The task: Go through the material below, find each line with the word "total", and copy those lines.

--- Data for this task ---

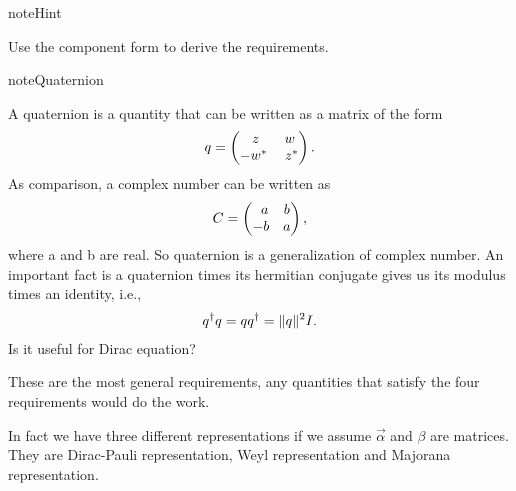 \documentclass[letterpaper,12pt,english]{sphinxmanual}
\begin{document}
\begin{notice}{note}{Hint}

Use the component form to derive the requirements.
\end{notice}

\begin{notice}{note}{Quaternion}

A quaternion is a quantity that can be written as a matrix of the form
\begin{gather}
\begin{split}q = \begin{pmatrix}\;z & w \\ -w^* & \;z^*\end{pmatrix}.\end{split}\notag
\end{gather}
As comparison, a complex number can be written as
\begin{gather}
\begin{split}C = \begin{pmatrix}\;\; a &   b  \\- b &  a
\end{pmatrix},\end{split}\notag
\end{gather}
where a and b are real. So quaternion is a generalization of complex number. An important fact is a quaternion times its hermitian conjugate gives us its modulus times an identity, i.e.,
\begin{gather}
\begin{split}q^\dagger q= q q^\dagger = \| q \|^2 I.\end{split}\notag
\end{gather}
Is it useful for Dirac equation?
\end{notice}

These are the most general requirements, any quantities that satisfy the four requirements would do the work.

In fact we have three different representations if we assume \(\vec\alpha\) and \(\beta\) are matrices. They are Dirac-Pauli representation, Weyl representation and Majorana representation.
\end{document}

---
--- Data for this task ---

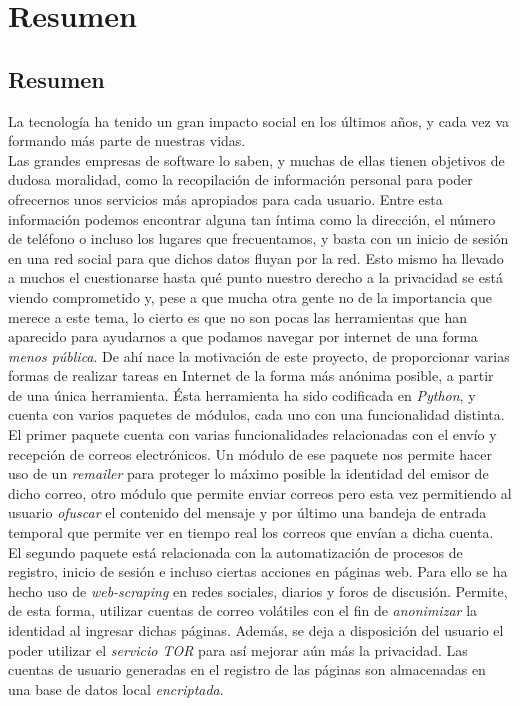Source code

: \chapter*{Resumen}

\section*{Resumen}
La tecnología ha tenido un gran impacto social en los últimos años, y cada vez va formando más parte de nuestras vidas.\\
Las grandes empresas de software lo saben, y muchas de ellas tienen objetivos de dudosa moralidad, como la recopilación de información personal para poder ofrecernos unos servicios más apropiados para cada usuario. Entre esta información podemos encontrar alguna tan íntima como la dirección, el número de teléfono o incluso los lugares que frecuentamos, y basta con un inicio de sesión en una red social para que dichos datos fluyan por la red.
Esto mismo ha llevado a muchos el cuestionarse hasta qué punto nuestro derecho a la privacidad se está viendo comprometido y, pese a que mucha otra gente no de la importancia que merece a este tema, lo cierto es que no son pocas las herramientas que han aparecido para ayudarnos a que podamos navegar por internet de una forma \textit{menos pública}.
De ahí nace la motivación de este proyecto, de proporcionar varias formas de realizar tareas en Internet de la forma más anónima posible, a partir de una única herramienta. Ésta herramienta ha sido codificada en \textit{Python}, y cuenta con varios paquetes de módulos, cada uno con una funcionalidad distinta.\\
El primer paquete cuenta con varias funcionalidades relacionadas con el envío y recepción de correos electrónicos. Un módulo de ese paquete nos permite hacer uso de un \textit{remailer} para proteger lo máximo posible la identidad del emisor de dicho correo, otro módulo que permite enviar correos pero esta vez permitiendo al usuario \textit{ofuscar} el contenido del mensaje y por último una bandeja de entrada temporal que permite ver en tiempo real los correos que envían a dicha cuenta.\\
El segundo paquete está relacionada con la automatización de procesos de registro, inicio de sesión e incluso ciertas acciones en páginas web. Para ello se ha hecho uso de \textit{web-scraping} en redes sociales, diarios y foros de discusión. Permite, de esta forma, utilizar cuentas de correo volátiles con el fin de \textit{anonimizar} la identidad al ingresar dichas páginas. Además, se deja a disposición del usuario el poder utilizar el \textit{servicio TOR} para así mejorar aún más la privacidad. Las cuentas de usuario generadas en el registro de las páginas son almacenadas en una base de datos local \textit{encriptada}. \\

---
--- Data for this task ---

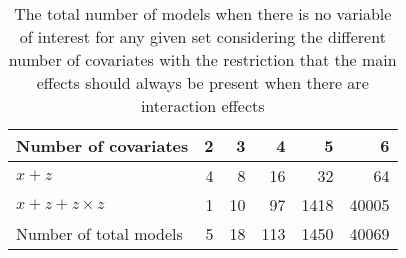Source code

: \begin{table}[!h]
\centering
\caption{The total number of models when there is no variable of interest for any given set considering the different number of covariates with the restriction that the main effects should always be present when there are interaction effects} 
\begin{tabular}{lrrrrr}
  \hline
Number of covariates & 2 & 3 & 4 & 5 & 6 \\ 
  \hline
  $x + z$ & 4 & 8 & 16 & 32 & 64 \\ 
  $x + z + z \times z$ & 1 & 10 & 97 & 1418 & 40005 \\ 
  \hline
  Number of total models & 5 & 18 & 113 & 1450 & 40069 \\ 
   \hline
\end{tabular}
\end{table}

---

Answer area:
\caption{The total number of models when there is no variable of interest for any given set considering the different number of covariates with the restriction that the main effects should always be present when there are interaction effects} 
  Number of total models & 5 & 18 & 113 & 1450 & 40069 \\ 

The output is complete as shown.